# ASSIGNED TASK:
From the first line to the last, restate every record word for word, leaving out the pictures.
DATA TO USE Block Start
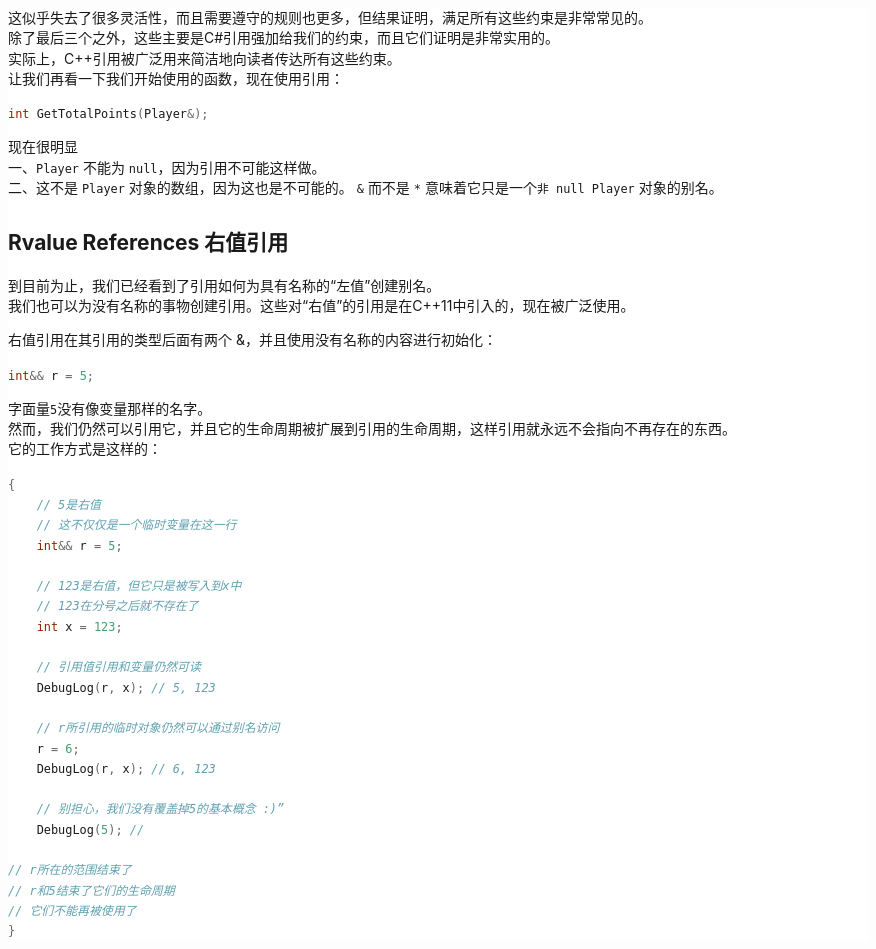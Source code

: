 这似乎失去了很多灵活性，而且需要遵守的规则也更多，但结果证明，满足所有这些约束是非常常见的。
</br>除了最后三个之外，这些主要是C#引用强加给我们的约束，而且它们证明是非常实用的。
</br>实际上，C++引用被广泛用来简洁地向读者传达所有这些约束。
</br>让我们再看一下我们开始使用的函数，现在使用引用：

```c++
int GetTotalPoints(Player&);
```

现在很明显
</br>一、`Player` 不能为 `null`，因为引用不可能这样做。
</br>二、这不是 `Player` 对象的数组，因为这也是不可能的。
`&` 而不是 `*` 意味着它只是一个`非 null Player` 对象的别名。

## Rvalue References  右值引用

到目前为止，我们已经看到了引用如何为具有名称的“左值”创建别名。
</br>我们也可以为没有名称的事物创建引用。这些对“右值”的引用是在C++11中引入的，现在被广泛使用。

右值引用在其引用的类型后面有两个 &，并且使用没有名称的内容进行初始化：

```c++
int&& r = 5;
```

字面量`5`没有像变量那样的名字。
</br>然而，我们仍然可以引用它，并且它的生命周期被扩展到引用的生命周期，这样引用就永远不会指向不再存在的东西。
</br>它的工作方式是这样的：

```c++
{
    // 5是右值
    // 这不仅仅是一个临时变量在这一行
    int&& r = 5;
 
    // 123是右值，但它只是被写入到x中
    // 123在分号之后就不存在了
    int x = 123;
 
    // 引用值引用和变量仍然可读
    DebugLog(r, x); // 5, 123
 
    // r所引用的临时对象仍然可以通过别名访问
    r = 6;
    DebugLog(r, x); // 6, 123
 
    // 别担心，我们没有覆盖掉5的基本概念 :)”
    DebugLog(5); // 
 
// r所在的范围结束了
// r和5结束了它们的生命周期
// 它们不能再被使用了
}
```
DATA TO USE Block End
# TASK ANSWER:
Source code

: 这似乎失去了很多灵活性，而且需要遵守的规则也更多，但结果证明，满足所有这些约束是非常常见的。
</br>除了最后三个之外，这些主要是C#引用强加给我们的约束，而且它们证明是非常实用的。
</br>实际上，C++引用被广泛用来简洁地向读者传达所有这些约束。
</br>让我们再看一下我们开始使用的函数，现在使用引用：

```c++
int GetTotalPoints(Player&);
```

现在很明显
</br>一、`Player` 不能为 `null`，因为引用不可能这样做。
</br>二、这不是 `Player` 对象的数组，因为这也是不可能的。
`&` 而不是 `*` 意味着它只是一个`非 null Player` 对象的别名。

## Rvalue References  右值引用

到目前为止，我们已经看到了引用如何为具有名称的“左值”创建别名。
</br>我们也可以为没有名称的事物创建引用。这些对“右值”的引用是在C++11中引入的，现在被广泛使用。

右值引用在其引用的类型后面有两个 &，并且使用没有名称的内容进行初始化：

```c++
int&& r = 5;
```

字面量`5`没有像变量那样的名字。
</br>然而，我们仍然可以引用它，并且它的生命周期被扩展到引用的生命周期，这样引用就永远不会指向不再存在的东西。
</br>它的工作方式是这样的：

```c++
{
    // 5是右值
    // 这不仅仅是一个临时变量在这一行
    int&& r = 5;
 
    // 123是右值，但它只是被写入到x中
    // 123在分号之后就不存在了
    int x = 123;
 
    // 引用值引用和变量仍然可读
    DebugLog(r, x); // 5, 123
 
    // r所引用的临时对象仍然可以通过别名访问
    r = 6;
    DebugLog(r, x); // 6, 123
 
    // 别担心，我们没有覆盖掉5的基本概念 :)”
    DebugLog(5); // 
 
// r所在的范围结束了
// r和5结束了它们的生命周期
// 它们不能再被使用了
}
```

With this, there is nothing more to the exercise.